▶ **Available data**
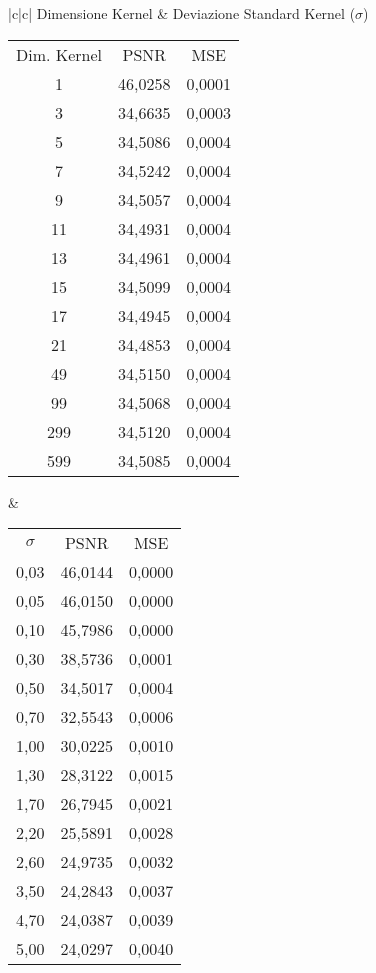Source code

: \documentclass{article}
\begin{document}
\begin{center}
\begin{tabular}{ |c|c|}
\hline
Dimensione Kernel & Deviazione Standard Kernel ($\sigma$) \\
\hline
\begin{tabular}{c|c|c}
Dim. Kernel & PSNR &	MSE \\
1 &	46,0258 &	0,0001 \\
3 &	34,6635 &	0,0003 \\
5 &	34,5086 &	0,0004 \\
7 &	34,5242 &	0,0004 \\
9 &	34,5057 &	0,0004 \\
11 &	34,4931 &	0,0004 \\
13 &	34,4961 &	0,0004 \\
15 &	34,5099 &	0,0004 \\
17 &	34,4945 &	0,0004 \\
21 &	34,4853 &	0,0004 \\
49 &	34,5150 &	0,0004 \\
99 &	34,5068 &	0,0004 \\
299 &	34,5120 &	0,0004 \\
599 &	34,5085 &	0,0004 \\
\hline
\end{tabular} & 
\begin{tabular}{c|c|c}
$\sigma$ &	PSNR &	MSE \\
0,03 &	46,0144 &	0,0000 \\
0,05 &	46,0150 &	0,0000 \\
0,10 &	45,7986 &	0,0000 \\
0,30 &	38,5736 &	0,0001 \\
0,50 &	34,5017 &	0,0004 \\
0,70 &	32,5543 &	0,0006 \\
1,00 &	30,0225 &	0,0010 \\
1,30 &	28,3122 &	0,0015 \\
1,70 &	26,7945 &	0,0021 \\
2,20 &	25,5891 &	0,0028 \\
2,60 &	24,9735 &	0,0032 \\
3,50 &	24,2843 &	0,0037 \\
4,70 &	24,0387 &	0,0039 \\
5,00 &	24,0297 &	0,0040 \\
\hline
\end{tabular}
\end{tabular}
\\
\vspace*{20px}
    

\end{center}
\end{document}
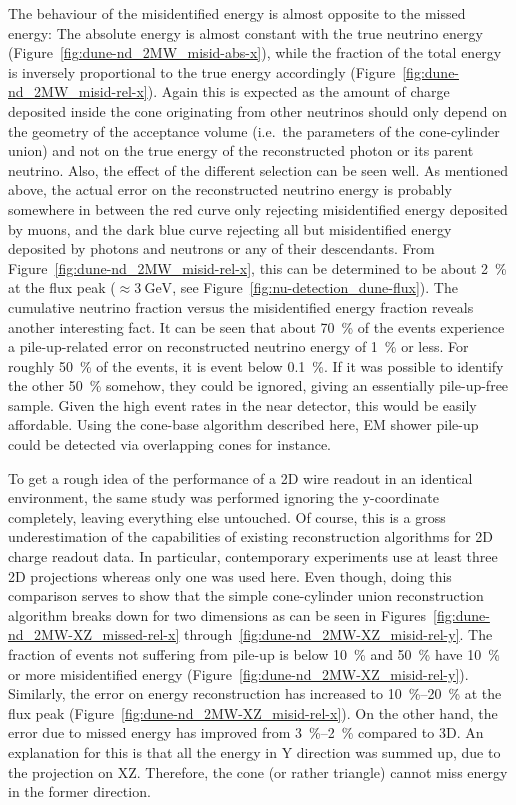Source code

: The behaviour of the misidentified energy is almost opposite to the missed energy: The absolute energy is almost constant with the true neutrino energy (Figure~\ref{fig:dune-nd_2MW_misid-abs-x}), while the fraction of the total energy is inversely proportional to the true energy accordingly (Figure~\ref{fig:dune-nd_2MW_misid-rel-x}).
Again this is expected as the amount of charge deposited inside the cone originating from other neutrinos should only depend on the geometry of the acceptance volume (i.e.\ the parameters of the cone-cylinder union) and not on the true energy of the reconstructed photon or its parent neutrino.
Also, the effect of the different selection can be seen well.
As mentioned above, the actual error on the reconstructed neutrino energy is probably somewhere in between the red curve only rejecting misidentified energy deposited by muons, and the dark blue curve rejecting all but misidentified energy deposited by photons and neutrons or any of their descendants.
From Figure~\ref{fig:dune-nd_2MW_misid-rel-x}, this can be determined to be about \SI{2}{\percent} at the flux peak ($\approx \SI{3}{\giga\electronvolt}$, see Figure~\ref{fig:nu-detection_dune-flux}).
The cumulative neutrino fraction versus the misidentified energy fraction reveals another interesting fact.
It can be seen that about \SI{70}{\percent} of the events experience a pile-up-related error on reconstructed neutrino energy of \SI{1}{\percent} or less.
For roughly \SI{50}{\percent} of the events, it is event below \SI{0.1}{\percent}.
If it was possible to identify the other \SI{50}{\percent} somehow, they could be ignored, giving an essentially pile-up-free sample.
Given the high event rates in the near detector, this would be easily affordable.
Using the cone-base algorithm described here, EM shower pile-up could be detected via overlapping cones for instance.

To get a rough idea of the performance of a 2D wire readout in an identical environment, the same study was performed ignoring the y-coordinate completely, leaving everything else untouched.
Of course, this is a gross underestimation of the capabilities of existing reconstruction algorithms for 2D charge readout data.
In particular, contemporary experiments use at least three 2D projections whereas only one was used here.
Even though, doing this comparison serves to show that the simple cone-cylinder union reconstruction algorithm breaks down for two dimensions as can be seen in Figures~\ref{fig:dune-nd_2MW-XZ_missed-rel-x} through~\ref{fig:dune-nd_2MW-XZ_misid-rel-y}.
The fraction of events not suffering from pile-up is below \SI{10}{\percent} and \SI{50}{\percent} have \SI{10}{\percent} or more misidentified energy (Figure~\ref{fig:dune-nd_2MW-XZ_misid-rel-y}).
Similarly, the error on energy reconstruction has increased to \SIrange{10}{20}{\percent} at the flux peak (Figure~\ref{fig:dune-nd_2MW-XZ_misid-rel-x}).
On the other hand, the error due to missed energy has improved from \SIrange{3}{2}{\percent} compared to 3D.
An explanation for this is that all the energy in Y direction was summed up, due to the projection on XZ.
Therefore, the cone (or rather triangle) cannot miss energy in the former direction.

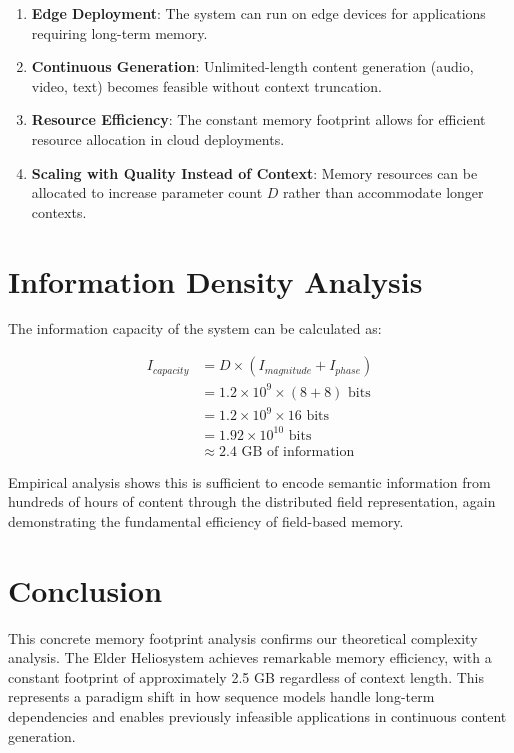 \begin{enumerate}
    \item \textbf{Edge Deployment}: The system can run on edge devices for applications requiring long-term memory.
    
    \item \textbf{Continuous Generation}: Unlimited-length content generation (audio, video, text) becomes feasible without context truncation.
    
    \item \textbf{Resource Efficiency}: The constant memory footprint allows for efficient resource allocation in cloud deployments.
    
    \item \textbf{Scaling with Quality Instead of Context}: Memory resources can be allocated to increase parameter count $D$ rather than accommodate longer contexts.
\end{enumerate}

\section{Information Density Analysis}

The information capacity of the system can be calculated as:

\begin{align}
I_{capacity} &= D \times (I_{magnitude} + I_{phase}) \\
&= 1.2 \times 10^9 \times (8 + 8) \text{ bits} \\
&= 1.2 \times 10^9 \times 16 \text{ bits} \\
&= 1.92 \times 10^{10} \text{ bits} \\
&\approx 2.4 \text{ GB of information}
\end{align}

Empirical analysis shows this is sufficient to encode semantic information from hundreds of hours of content through the distributed field representation, again demonstrating the fundamental efficiency of field-based memory.

\section{Conclusion}

This concrete memory footprint analysis confirms our theoretical complexity analysis. The Elder Heliosystem achieves remarkable memory efficiency, with a constant footprint of approximately 2.5 GB regardless of context length. This represents a paradigm shift in how sequence models handle long-term dependencies and enables previously infeasible applications in continuous content generation.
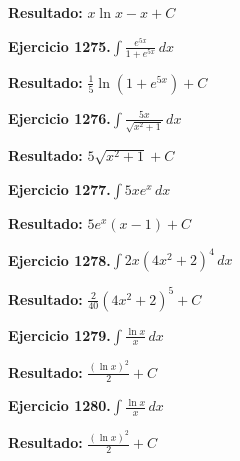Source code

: \documentclass[10pt,a4paper]{article}
\begin{document}
\begin{solbox}
\textbf{Resultado:} \(\displaystyle x\ln x - x + C\)
\end{solbox}

\begin{ejbox}
\textbf{Ejercicio 1275.}\quad $\int \frac{e^{5x}}{1+e^{5x}}\,dx$
\end{ejbox}

\begin{solbox}
\textbf{Resultado:} \(\displaystyle \frac{1}{5}\ln(1+e^{5x}) + C\)
\end{solbox}

\newpage
\begin{ejbox}
\textbf{Ejercicio 1276.}\quad $\int \frac{5x}{\sqrt{x^2+1}}\,dx$
\end{ejbox}

\begin{solbox}
\textbf{Resultado:} \(\displaystyle 5\sqrt{x^2+1} + C\)
\end{solbox}

\begin{ejbox}
\textbf{Ejercicio 1277.}\quad $\int 5x e^{x}\,dx$
\end{ejbox}

\begin{solbox}
\textbf{Resultado:} \(\displaystyle 5e^x(x-1) + C\)
\end{solbox}

\begin{ejbox}
\textbf{Ejercicio 1278.}\quad $\int 2x(4x^2 + 2)^{4}\,dx$
\end{ejbox}

\begin{solbox}
\textbf{Resultado:} \(\displaystyle \frac{2}{40}(4x^2+2)^{5} + C\)
\end{solbox}

\newpage
\begin{ejbox}
\textbf{Ejercicio 1279.}\quad $\int \frac{\ln x}{x}\,dx$
\end{ejbox}

\begin{solbox}
\textbf{Resultado:} \(\displaystyle \frac{(\ln x)^2}{2} + C\)
\end{solbox}

\begin{ejbox}
\textbf{Ejercicio 1280.}\quad $\int \frac{\ln x}{x}\,dx$
\end{ejbox}

\begin{solbox}
\textbf{Resultado:} \(\displaystyle \frac{(\ln x)^2}{2} + C\)
\end{solbox}
\end{document}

▶ **Goal of the exercise**
Scan the data above. Return every line with "documentclass" in it.

▶ **Exercise answer**
: \documentclass{article}
: \documentclass[10pt,a4paper]{article}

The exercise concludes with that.